Problem to solve: Identify all lines in the listing that include the word "needs", and copy them out.

Given data:
....
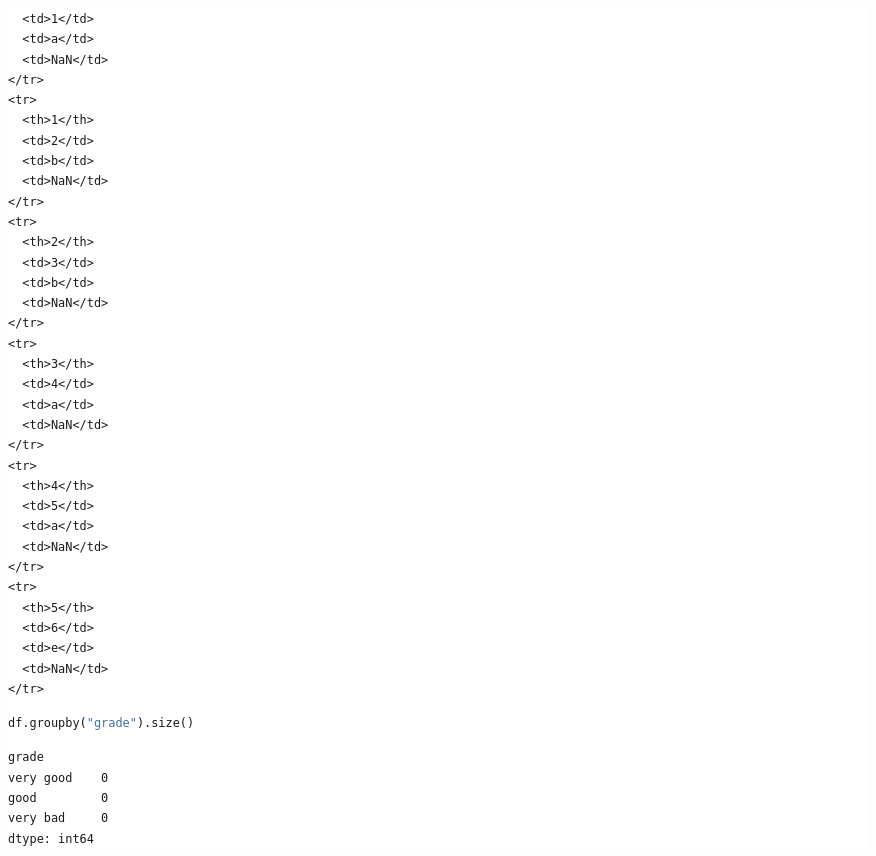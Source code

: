       <td>1</td>
      <td>a</td>
      <td>NaN</td>
    </tr>
    <tr>
      <th>1</th>
      <td>2</td>
      <td>b</td>
      <td>NaN</td>
    </tr>
    <tr>
      <th>2</th>
      <td>3</td>
      <td>b</td>
      <td>NaN</td>
    </tr>
    <tr>
      <th>3</th>
      <td>4</td>
      <td>a</td>
      <td>NaN</td>
    </tr>
    <tr>
      <th>4</th>
      <td>5</td>
      <td>a</td>
      <td>NaN</td>
    </tr>
    <tr>
      <th>5</th>
      <td>6</td>
      <td>e</td>
      <td>NaN</td>
    </tr>
  </tbody>
</table>
</div>




```python
df.groupby("grade").size()
```




    grade
    very good    0
    good         0
    very bad     0
    dtype: int64


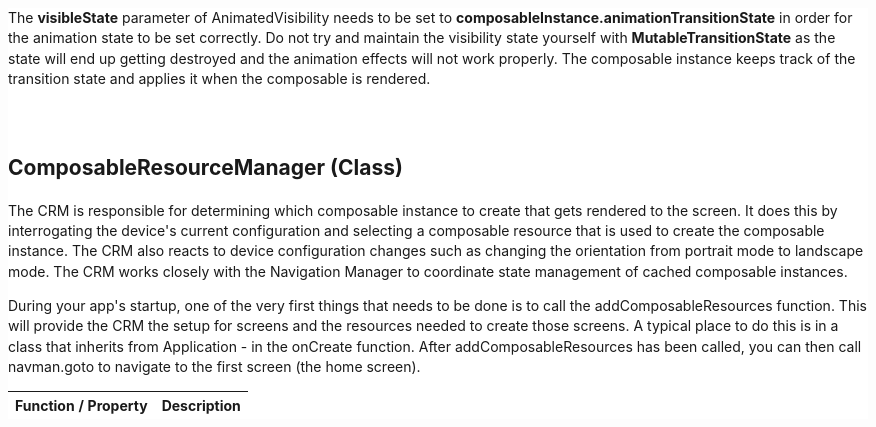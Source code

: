 The **visibleState** parameter of AnimatedVisibility needs to be set to **composableInstance.animationTransitionState** in order for the animation state to be set correctly. Do not try and maintain the visibility state yourself with **MutableTransitionState** as the state will end up getting destroyed and the animation effects will not work properly. The composable instance keeps track of the transition state and applies it when the composable is rendered.

<a name="composable_resource_manager" />

<br />

## ComposableResourceManager (Class)

The CRM is responsible for determining which composable instance to create that gets rendered to the screen. It does this by interrogating the device's current configuration and selecting a composable resource that is used to create the composable instance. The CRM also reacts to device configuration changes such as changing the orientation from portrait mode to landscape mode. The CRM works closely with the Navigation Manager to coordinate state management of cached composable instances.

During your app's startup, one of the very first things that needs to be done is to call the addComposableResources function. This will provide the CRM the setup for screens and the resources needed to create those screens. A typical place to do this is in a class that inherits from Application - in the onCreate function. After addComposableResources has been called, you can then call navman.goto to navigate to the first screen (the home screen).

| Function / Property                        | Description                                                                                                                                                                                                                                                                                                                                                                                                                                                                                                                                                                                                                                                                                                                                                                                                                                                                                                                                                                                                                                                                                                                                                                                                                                                                                                                                                                                                                                                                                                                                                                                                                                                                                                                                                                                                                                                                       |
| ------------------------------------------ | --------------------------------------------------------------------------------------------------------------------------------------------------------------------------------------------------------------------------------------------------------------------------------------------------------------------------------------------------------------------------------------------------------------------------------------------------------------------------------------------------------------------------------------------------------------------------------------------------------------------------------------------------------------------------------------------------------------------------------------------------------------------------------------------------------------------------------------------------------------------------------------------------------------------------------------------------------------------------------------------------------------------------------------------------------------------------------------------------------------------------------------------------------------------------------------------------------------------------------------------------------------------------------------------------------------------------------------------------------------------------------------------------------------------------------------------------------------------------------------------------------------------------------------------------------------------------------------------------------------------------------------------------------------------------------------------------------------------------------------------------------------------------------------------------------------------------------------------------------------------------------- |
....
Answer to this exercise:
: The **visibleState** parameter of AnimatedVisibility needs to be set to **composableInstance.animationTransitionState** in order for the animation state to be set correctly. Do not try and maintain the visibility state yourself with **MutableTransitionState** as the state will end up getting destroyed and the animation effects will not work properly. The composable instance keeps track of the transition state and applies it when the composable is rendered.
During your app's startup, one of the very first things that needs to be done is to call the addComposableResources function. This will provide the CRM the setup for screens and the resources needed to create those screens. A typical place to do this is in a class that inherits from Application - in the onCreate function. After addComposableResources has been called, you can then call navman.goto to navigate to the first screen (the home screen).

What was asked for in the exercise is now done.